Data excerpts
——

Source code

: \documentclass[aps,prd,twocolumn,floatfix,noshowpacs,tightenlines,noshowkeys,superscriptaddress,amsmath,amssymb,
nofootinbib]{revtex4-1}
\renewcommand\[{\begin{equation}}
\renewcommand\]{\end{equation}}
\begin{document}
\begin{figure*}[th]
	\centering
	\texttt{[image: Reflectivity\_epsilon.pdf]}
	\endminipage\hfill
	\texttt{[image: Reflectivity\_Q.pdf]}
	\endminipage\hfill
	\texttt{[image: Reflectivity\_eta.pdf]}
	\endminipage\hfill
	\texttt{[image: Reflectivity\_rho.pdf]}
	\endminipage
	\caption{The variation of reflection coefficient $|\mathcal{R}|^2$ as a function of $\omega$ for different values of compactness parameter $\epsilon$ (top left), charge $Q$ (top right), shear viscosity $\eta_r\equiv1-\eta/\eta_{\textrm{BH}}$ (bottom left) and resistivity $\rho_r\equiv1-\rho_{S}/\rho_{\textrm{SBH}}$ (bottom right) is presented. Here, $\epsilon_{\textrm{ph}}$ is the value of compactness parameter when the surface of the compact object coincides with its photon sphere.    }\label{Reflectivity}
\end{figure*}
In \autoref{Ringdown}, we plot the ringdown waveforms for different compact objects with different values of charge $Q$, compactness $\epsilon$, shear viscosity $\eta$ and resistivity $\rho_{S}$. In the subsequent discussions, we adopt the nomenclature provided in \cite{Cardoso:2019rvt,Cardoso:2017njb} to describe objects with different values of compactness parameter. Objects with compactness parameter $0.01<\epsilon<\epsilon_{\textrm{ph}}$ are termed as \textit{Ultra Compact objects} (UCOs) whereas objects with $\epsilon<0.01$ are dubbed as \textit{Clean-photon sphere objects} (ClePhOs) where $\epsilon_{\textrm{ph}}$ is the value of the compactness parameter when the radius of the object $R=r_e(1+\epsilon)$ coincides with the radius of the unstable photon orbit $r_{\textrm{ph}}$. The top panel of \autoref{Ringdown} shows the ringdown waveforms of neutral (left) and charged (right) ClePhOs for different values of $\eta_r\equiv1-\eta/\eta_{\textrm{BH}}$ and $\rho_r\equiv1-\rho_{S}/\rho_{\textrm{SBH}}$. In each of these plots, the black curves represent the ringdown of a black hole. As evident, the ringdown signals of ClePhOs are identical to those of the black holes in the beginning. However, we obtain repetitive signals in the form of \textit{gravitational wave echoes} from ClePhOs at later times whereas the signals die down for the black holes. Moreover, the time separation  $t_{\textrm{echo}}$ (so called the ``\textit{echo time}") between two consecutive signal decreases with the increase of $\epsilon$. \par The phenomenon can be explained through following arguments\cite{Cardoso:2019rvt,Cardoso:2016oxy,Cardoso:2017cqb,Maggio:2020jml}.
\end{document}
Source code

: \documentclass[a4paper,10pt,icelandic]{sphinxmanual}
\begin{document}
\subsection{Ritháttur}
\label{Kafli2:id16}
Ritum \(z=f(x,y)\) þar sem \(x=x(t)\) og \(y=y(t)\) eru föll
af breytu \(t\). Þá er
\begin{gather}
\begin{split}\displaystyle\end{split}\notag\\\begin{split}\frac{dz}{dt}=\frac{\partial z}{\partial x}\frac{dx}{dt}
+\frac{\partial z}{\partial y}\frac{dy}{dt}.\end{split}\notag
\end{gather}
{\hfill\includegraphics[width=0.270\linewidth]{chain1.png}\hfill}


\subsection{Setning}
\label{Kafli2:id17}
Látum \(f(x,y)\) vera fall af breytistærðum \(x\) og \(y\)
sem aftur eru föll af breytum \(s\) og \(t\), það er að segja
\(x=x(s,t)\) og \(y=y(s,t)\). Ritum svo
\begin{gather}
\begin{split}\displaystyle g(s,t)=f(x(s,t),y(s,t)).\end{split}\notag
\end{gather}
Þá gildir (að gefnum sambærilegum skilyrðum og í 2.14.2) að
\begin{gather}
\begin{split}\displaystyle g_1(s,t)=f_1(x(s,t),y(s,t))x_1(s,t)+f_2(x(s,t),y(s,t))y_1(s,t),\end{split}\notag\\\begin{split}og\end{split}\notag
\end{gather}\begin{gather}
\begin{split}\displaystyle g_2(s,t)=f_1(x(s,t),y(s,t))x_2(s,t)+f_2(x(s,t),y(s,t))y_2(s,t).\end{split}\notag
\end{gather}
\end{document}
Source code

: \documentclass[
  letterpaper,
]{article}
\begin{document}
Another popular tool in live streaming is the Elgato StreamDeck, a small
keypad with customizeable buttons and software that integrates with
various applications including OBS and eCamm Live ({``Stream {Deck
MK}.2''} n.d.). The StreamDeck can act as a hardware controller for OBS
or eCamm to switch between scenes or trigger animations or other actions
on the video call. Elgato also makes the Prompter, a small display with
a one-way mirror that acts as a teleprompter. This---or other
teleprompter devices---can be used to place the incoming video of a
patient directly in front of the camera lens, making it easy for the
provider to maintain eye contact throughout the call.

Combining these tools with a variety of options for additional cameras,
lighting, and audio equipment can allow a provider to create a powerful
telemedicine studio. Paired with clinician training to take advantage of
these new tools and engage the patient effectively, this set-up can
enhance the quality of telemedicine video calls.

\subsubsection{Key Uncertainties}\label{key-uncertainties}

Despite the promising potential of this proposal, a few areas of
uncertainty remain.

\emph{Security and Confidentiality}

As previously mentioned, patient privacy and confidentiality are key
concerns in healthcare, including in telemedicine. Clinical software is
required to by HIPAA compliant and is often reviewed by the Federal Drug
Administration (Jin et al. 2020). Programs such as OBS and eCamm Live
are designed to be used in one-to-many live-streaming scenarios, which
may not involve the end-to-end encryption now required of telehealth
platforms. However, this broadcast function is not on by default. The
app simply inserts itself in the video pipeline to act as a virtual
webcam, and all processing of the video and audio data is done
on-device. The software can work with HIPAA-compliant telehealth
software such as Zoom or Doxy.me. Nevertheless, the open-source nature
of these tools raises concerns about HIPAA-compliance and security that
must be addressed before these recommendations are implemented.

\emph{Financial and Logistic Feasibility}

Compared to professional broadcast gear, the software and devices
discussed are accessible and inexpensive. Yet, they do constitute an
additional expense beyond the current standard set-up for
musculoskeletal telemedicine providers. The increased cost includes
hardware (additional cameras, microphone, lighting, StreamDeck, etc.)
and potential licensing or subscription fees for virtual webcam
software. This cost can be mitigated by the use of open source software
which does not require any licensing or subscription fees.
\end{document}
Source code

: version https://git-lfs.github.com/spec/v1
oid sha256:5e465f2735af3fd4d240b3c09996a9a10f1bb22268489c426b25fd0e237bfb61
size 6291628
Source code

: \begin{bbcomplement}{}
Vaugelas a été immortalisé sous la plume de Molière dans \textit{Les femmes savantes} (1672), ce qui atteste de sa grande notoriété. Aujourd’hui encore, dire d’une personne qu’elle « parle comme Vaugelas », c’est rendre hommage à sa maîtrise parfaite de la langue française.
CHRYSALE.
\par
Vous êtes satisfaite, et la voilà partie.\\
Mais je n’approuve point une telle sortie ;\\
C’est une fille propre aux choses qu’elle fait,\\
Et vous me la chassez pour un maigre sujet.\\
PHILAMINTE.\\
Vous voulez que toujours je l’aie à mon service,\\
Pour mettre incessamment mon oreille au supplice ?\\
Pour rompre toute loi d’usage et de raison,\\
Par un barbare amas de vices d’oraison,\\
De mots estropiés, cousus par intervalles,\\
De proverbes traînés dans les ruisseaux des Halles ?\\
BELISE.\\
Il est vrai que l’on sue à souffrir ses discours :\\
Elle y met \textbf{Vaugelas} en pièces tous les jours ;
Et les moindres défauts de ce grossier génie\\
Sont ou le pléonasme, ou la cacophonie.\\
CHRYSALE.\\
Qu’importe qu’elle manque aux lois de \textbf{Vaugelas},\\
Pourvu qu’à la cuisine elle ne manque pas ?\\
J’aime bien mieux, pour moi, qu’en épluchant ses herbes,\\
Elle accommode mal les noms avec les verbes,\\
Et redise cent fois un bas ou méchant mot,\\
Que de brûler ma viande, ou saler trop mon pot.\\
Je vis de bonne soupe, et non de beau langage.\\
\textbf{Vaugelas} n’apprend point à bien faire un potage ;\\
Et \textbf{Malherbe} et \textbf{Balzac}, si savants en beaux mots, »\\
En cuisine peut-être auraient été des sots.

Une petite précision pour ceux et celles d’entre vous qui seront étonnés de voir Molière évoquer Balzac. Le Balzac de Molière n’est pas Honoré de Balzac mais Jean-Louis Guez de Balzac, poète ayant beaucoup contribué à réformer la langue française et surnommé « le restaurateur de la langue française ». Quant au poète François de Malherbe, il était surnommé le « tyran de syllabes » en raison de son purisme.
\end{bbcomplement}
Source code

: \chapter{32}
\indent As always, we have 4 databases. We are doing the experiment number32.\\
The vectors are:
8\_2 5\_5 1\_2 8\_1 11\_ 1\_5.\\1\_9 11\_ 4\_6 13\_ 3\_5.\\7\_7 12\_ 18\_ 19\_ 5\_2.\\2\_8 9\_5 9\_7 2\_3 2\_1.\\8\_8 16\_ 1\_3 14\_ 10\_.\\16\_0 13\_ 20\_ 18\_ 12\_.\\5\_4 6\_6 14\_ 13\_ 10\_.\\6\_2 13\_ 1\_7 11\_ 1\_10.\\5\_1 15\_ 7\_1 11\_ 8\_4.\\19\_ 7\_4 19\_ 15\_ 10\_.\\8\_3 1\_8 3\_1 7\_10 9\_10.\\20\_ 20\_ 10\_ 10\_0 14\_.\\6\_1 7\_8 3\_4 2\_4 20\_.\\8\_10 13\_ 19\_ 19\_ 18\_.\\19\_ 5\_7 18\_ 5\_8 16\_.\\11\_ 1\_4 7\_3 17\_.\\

——

What the task asks: An exact copy of the lines above between the line holding "Ritum \(z=f(x,y)\) þar" and the line holding "As previously mentioned, patient", inclusive, is the whole answer.

Response for this exercise:
Ritum \(z=f(x,y)\) þar sem \(x=x(t)\) og \(y=y(t)\) eru föll
af breytu \(t\). Þá er
\begin{gather}
\begin{split}\displaystyle\end{split}\notag\\\begin{split}\frac{dz}{dt}=\frac{\partial z}{\partial x}\frac{dx}{dt}
+\frac{\partial z}{\partial y}\frac{dy}{dt}.\end{split}\notag
\end{gather}
{\hfill\includegraphics[width=0.270\linewidth]{chain1.png}\hfill}


\subsection{Setning}
\label{Kafli2:id17}
Látum \(f(x,y)\) vera fall af breytistærðum \(x\) og \(y\)
sem aftur eru föll af breytum \(s\) og \(t\), það er að segja
\(x=x(s,t)\) og \(y=y(s,t)\). Ritum svo
\begin{gather}
\begin{split}\displaystyle g(s,t)=f(x(s,t),y(s,t)).\end{split}\notag
\end{gather}
Þá gildir (að gefnum sambærilegum skilyrðum og í 2.14.2) að
\begin{gather}
\begin{split}\displaystyle g_1(s,t)=f_1(x(s,t),y(s,t))x_1(s,t)+f_2(x(s,t),y(s,t))y_1(s,t),\end{split}\notag\\\begin{split}og\end{split}\notag
\end{gather}\begin{gather}
\begin{split}\displaystyle g_2(s,t)=f_1(x(s,t),y(s,t))x_2(s,t)+f_2(x(s,t),y(s,t))y_2(s,t).\end{split}\notag
\end{gather}
\end{document}
Source code

: \documentclass[
  letterpaper,
]{article}
\begin{document}
Another popular tool in live streaming is the Elgato StreamDeck, a small
keypad with customizeable buttons and software that integrates with
various applications including OBS and eCamm Live ({``Stream {Deck
MK}.2''} n.d.). The StreamDeck can act as a hardware controller for OBS
or eCamm to switch between scenes or trigger animations or other actions
on the video call. Elgato also makes the Prompter, a small display with
a one-way mirror that acts as a teleprompter. This---or other
teleprompter devices---can be used to place the incoming video of a
patient directly in front of the camera lens, making it easy for the
provider to maintain eye contact throughout the call.

Combining these tools with a variety of options for additional cameras,
lighting, and audio equipment can allow a provider to create a powerful
telemedicine studio. Paired with clinician training to take advantage of
these new tools and engage the patient effectively, this set-up can
enhance the quality of telemedicine video calls.

\subsubsection{Key Uncertainties}\label{key-uncertainties}

Despite the promising potential of this proposal, a few areas of
uncertainty remain.

\emph{Security and Confidentiality}

As previously mentioned, patient privacy and confidentiality are key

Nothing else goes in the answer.